17.05.2010 - Remise du rapport de M. Edouard COURTIAL, député, parlementaire en mission, sur les besoins de sécurité liés au vieillissement de la population

17 mai 2010

Discours de M. Brice HORTEFEUX, ministre de l'intérieur, de l'outre-mer et des collectivités territoriales - Agnetz, Oise


– Seul le prononcé fait foi –

Monsieur le préfet,
Monsieur le député-maire,
Monsieur le président du Conseil général,
Monsieur le directeur général de la gendarmerie nationale,
Mesdames et Messieurs,
Je suis très heureux d’être parmi vous, aujourd’hui, pour la remise de ce rapport « sur les besoins de sécurité liés au vieillissement de la population », que vient de présenter le député Edouard COURTIAL.
Je tiens, avant toute chose, à lui rendre hommage pour la qualité de ses travaux, ainsi que pour son implication forte et personnelle dans la mission qui lui a été confiée. Il a eu à cœur, dans un esprit de dialogue, de concertation autant que d’inventivité, d’imaginer les actions concrètes qui pourront, demain, améliorer la vie quotidienne d’un grand nombre de nos compatriotes.
Je tiens, aussi, à saluer et remercier les aînés ici présents, qui viennent de bénéficier d’une séance de sensibilisation aux gestes de la vie quotidienne, grâce à la prestation remarquable des militaires de la Gendarmerie.

I. Quel est le constat ? Si l’augmentation de l’espérance de vie est une très bonne nouvelle pour chacun de nous, elle constitue, en réalité, un nouveau défi pour les forces de sécurité.
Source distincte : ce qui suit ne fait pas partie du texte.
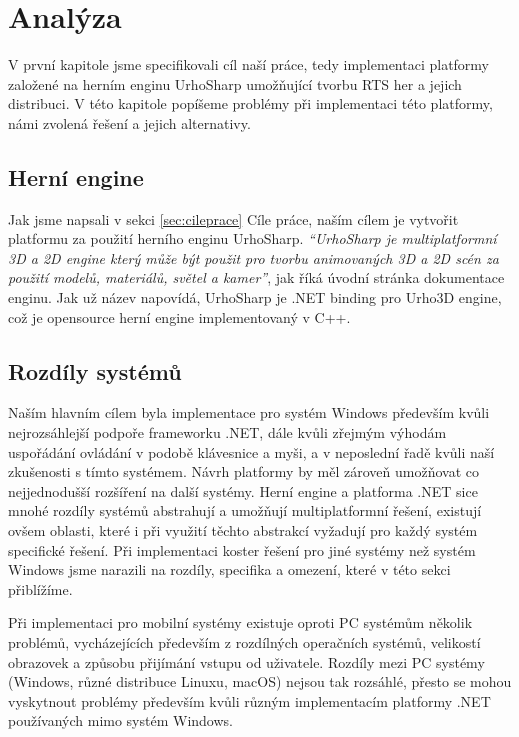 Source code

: \chapter{Analýza}
V první kapitole jsme specifikovali cíl naší práce, tedy implementaci platformy založené na herním enginu UrhoSharp umožňující tvorbu RTS her a jejich distribuci. V této kapitole popíšeme problémy při implementaci této platformy, námi zvolená řešení a jejich alternativy.

\section{Herní engine}
Jak jsme napsali v sekci \ref{sec:cileprace} Cíle práce, naším cílem je vytvořit platformu za použití herního enginu UrhoSharp. \textit{``UrhoSharp je multiplatformní 3D a 2D engine který může být použit pro tvorbu animovaných 3D a 2D scén za použití modelů, materiálů, světel a kamer''}\citep{site:urhosharp}, jak říká úvodní stránka dokumentace enginu. Jak už název napovídá, UrhoSharp je .NET binding pro Urho3D engine\citep{site:urho3D}, což je opensource herní engine implementovaný v C++.


\section{Rozdíly systémů}
Naším hlavním cílem byla implementace pro systém Windows především kvůli nejrozsáhlejší podpoře frameworku .NET, dále kvůli zřejmým výhodám uspořádání ovládání v podobě klávesnice a myši, a v neposlední řadě kvůli naší zkušenosti s tímto systémem. Návrh platformy by měl zároveň umožňovat co nejjednodušší rozšíření na další systémy. Herní engine a platforma .NET sice mnohé rozdíly systémů abstrahují a umožňují multiplatformní řešení, existují ovšem oblasti, které i při využití těchto abstrakcí vyžadují pro každý systém specifické řešení. Při implementaci koster řešení pro jiné systémy než systém Windows jsme narazili na rozdíly, specifika a omezení, které v této sekci přiblížíme. 

Při implementaci pro mobilní systémy existuje oproti PC systémům několik problémů, vycházejících především z rozdílných operačních systémů, velikostí obrazovek a způsobu přijímání vstupu od uživatele. Rozdíly mezi PC systémy (Windows, různé distribuce Linuxu, macOS) nejsou tak rozsáhlé, přesto se mohou vyskytnout problémy především kvůli různým implementacím platformy .NET používaných mimo systém Windows.

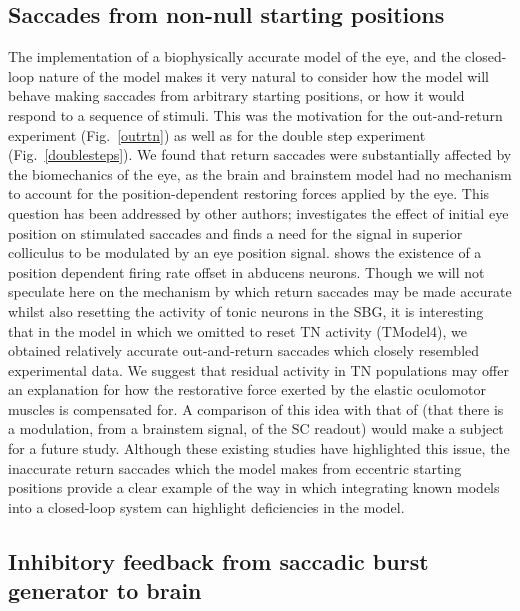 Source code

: \documentclass{frontiersSCNS}
\begin{document}
\subsection{Saccades from non-null starting positions}

The implementation of a biophysically accurate model of the eye, and
the closed-loop nature of the model makes it very natural to consider
how the model will behave making saccades from arbitrary starting
positions, or how it would respond to a sequence of stimuli. This was
the motivation for the out-and-return experiment (Fig.~\ref{outrtn})
as well as for the double step experiment (Fig.~\ref{doublesteps}).
We found that return saccades were substantially affected by the
biomechanics of the eye, as the brain and brainstem model had no
mechanism to account for the position-dependent restoring forces
applied by the eye. This question has been addressed by other authors;
\cite{groh_effects_2011} investigates the effect of
initial eye position on stimulated saccades and finds a need for the
signal in superior colliculus to be modulated by an eye position
signal. \cite{ling_effects_2007} shows the existence of a position
dependent firing rate offset in abducens neurons. Though we will not
speculate here on the mechanism by which return saccades may be made
accurate whilst also resetting the activity of tonic neurons in the
SBG, it is interesting that in the model in which we omitted to reset
TN activity (TModel4), we obtained relatively accurate out-and-return
saccades which closely resembled experimental data.  We suggest that
residual activity in TN populations may offer an explanation for how
the restorative force exerted by the elastic oculomotor muscles is
compensated for. A comparison of this idea with that
of \cite{groh_effects_2011} (that there is a modulation, from a
brainstem signal, of the SC readout) would make a subject for a future
study. Although these existing studies have highlighted this issue,
the inaccurate return saccades which the model makes from eccentric
starting positions provide a clear example of the way in which
integrating known models into a closed-loop system can highlight
deficiencies in the model.

\subsection{Inhibitory feedback from saccadic burst generator to brain}
\end{document}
(1) En effet, les personnes âgées sont de plus en plus nombreuses et vivent de plus en plus longtemps ; elles sont donc logiquement de plus en plus vulnérables et exposées.
En 2000, 4,3 millions de nos concitoyens avaient plus de 75 ans ; aujourd’hui, ils sont 5,5 millions. En 2015, c’est-à-dire demain, ils dépasseront les 6 millions.
Cette réalité du vieillissement porte en elle une conséquence logique : avancer dans l’âge, c’est devenir plus vulnérable. Plus faibles physiquement voire plus isolés socialement que la moyenne de la population, nos aînés constituent alors, pour les délinquants, des proies plus faciles.
Les statistiques le démontrent, malheureusement. Alors qu’ils ne représentent que 20% de la population, les aînés sont victimes des deux tiers des vols avec ruse et de près d’un tiers des cambriolages d’habitations principales ou secondaires. Ils sont aussi victimes d’escroqueries, par exemple à la carte bancaire.
(2) Face à cette réalité, il n’y a pas de fatalité.

Je n’accepte pas et n’accepterai jamais que les personnes âgées, notamment lorsqu’elles habitent seules, aient à vivre dans la crainte permanente d’une agression ou d’un cambriolage. J’avance, en effet, avec un principe simple : c’est l’honneur d’une société que de protéger ses aînés.
(3) C’est la raison pour laquelle j’ai décidé, il y a déjà plusieurs mois, de renforcer le projet de loi d'orientation et de programmation pour la sécurité intérieure, dit LOPPSI, de nouvelles dispositions en faveur de la sécurité des personnes âgées.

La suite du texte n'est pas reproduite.